Spin Loop Hint support: Draft JEP proposal

Fri Oct 9 06:56:02 UTC 2015

> On Oct 8, 2015, at 6:18 PM, John Rose <john.r.rose at oracle.com> wrote:
> 
> On Oct 8, 2015, at 12:39 AM, Gil Tene <gil at azul.com> wrote:
>> 
>> On the one hand:
>> 
>> I like the idea of (an optional?) boolean parameter as a means of hinting at the thing that may terminate the spin. It's probably much more general than identifying a specific field or address. And it can be used to cover cases that poll multiple addresses (an or in the boolean) or look a termination time. If the JVM can track down the boolean's evaluation to dependencies on specific memory state changes, it could pass it on to hardware, if such hardware exists.
> 
> Yep.  And there is a user-mode MWAIT in SPARC M7, today.

Cool. Didn't know that. So now It's SPARC M7 and ARM v8. Both fairly new, but the pattern of monitoring a single address (or range) and waiting on a potential change to it seems common (and similar to the kernel mode MONITOR/MWAIT in x86). Anything similar coming (or already here) in Power or MIPS?

> For Intel, Dave Dice wrote this up:
>  https://blogs.oracle.com/dave/entry/monitor_mwait_for_spin_loops

Cool writeup. But with the current need to transition to kernel mode this may work for loops that want to idle and save power and are willing to sacrifice reaction time to do so. But it is the opposite of what a spinHintLoop() would typically be looking to do. On modern x86, for example, adding a pause instruction improves the reaction speed of the spin loop (see charts attached to JEP), but adding the trapping cost and protection mode transition of a system call to do an MWAIT will almost certainly do the opposite.

If/when MONITOR/MWAIT becomes available in user mode, it will join ARM v8 and SPARC M7 in a common useful paradigm.

> Also, from a cross-platform POV, a boolean would provide an easy to use "hook" for profiling how often the polling is failing.  Failure frequency is an important input to the tuning of spin loops, isn't it?  Why not feed that info through to the JVM?

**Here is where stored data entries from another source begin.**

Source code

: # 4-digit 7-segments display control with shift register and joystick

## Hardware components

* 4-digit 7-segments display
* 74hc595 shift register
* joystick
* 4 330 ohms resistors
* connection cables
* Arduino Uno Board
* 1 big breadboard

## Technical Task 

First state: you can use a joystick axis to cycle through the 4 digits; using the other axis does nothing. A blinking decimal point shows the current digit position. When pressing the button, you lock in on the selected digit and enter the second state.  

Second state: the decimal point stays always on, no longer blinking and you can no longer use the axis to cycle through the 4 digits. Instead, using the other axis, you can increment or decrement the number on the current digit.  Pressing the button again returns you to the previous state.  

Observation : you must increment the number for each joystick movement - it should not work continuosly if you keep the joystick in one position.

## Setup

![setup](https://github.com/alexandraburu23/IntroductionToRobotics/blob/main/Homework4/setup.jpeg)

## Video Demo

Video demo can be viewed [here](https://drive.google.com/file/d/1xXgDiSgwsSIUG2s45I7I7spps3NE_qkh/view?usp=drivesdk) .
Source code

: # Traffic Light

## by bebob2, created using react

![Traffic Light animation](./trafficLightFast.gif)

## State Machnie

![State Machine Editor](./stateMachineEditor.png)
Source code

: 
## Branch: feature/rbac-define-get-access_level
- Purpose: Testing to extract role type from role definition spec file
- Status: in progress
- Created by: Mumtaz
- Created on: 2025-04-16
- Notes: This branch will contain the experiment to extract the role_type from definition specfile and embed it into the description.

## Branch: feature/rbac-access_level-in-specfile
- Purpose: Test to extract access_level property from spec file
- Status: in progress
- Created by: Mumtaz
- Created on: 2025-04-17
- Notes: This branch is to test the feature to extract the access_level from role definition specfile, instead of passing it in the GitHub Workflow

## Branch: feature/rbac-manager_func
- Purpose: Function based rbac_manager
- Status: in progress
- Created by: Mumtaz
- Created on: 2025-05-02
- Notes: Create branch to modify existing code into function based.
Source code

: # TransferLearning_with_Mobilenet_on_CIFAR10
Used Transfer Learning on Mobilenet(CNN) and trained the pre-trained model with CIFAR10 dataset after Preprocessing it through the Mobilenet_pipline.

I don't follow. Perhaps I'm missing something. Spin loops are "strange" in that they tend to not care about how "fast" they spin, but do care about their reaction time to a change in the thing(s) they are spinning on. I don't think profiling will help here…

E.g. in the example tests for this JEP on Ivy Bridge Xeons, adding an intrinsified spinLoopHint() to the a simple spin volatile value loop appears to reduce the "spin throughput" by a significant ratio (3x-5x for L1-sharing threads), but also reduces the reaction time by 35-50%.

> ...
>> and if/when it does, I'm not sure the semantics of passing the boolean through are enough to cover the actual way to use such hardware when it becomes available.
> 
> The alternative is to have the JIT pattern-match for loop control around the call to Thread.yield. That is obviously less robust than having the user thread the poll condition bit through the poll primitive.

I dont' think that's the alternative. The alternative(s) I suggest require no analysis by the JIT:

The main means of spin loop hinting I am suggesting is a simple no args hint. [Folks seem to be converging on using Thread as the home for this stuff, so I'll use that]:

E.g.:
while (!done) {
	Thread.spinLoopHint();
}

The second form I'm suggesting (mostly in reaction to discussion on this thread) directly captures the notion that a single address is being monitored:

E.g. 

volatile boolean done;
static final Field doneField = …;
...
Thread.spinExecuteWhileTrue( () -> !done, doneField, this ); // ugly method name I'm not married to...

or a slighltly more complicated: 

Thread.spinExecuteWhileTrue( () -> { count++; return !done;} , doneField, this ); 

[These Thread.spinExecuteWhileTrue() examples will execute the BooleanSupplier each time, but will only watch the specified field for changes in the spin loop, potentially pausing the loop until a change in the field is detected, but will not pause indefinitely. This can be implemented with a MONITOR/MWAIT, WFE/SEVL, or by just using a PAUSE instruction and not watching the field at all.]

(for Java 9, a varhandle variant of the above reflection based model is probably more appropriate. I spelled this with the reflection form for readability by pre-varhandles-speakers).

Neither of these forms require any specific JIT matching or exploration. We know the first form is fairly robust on architectures that support stuff like PAUSE. The second form will probably be robust both architectures that support MWAIT or WFE, and on those that support PAUSE (those just won't watch anything).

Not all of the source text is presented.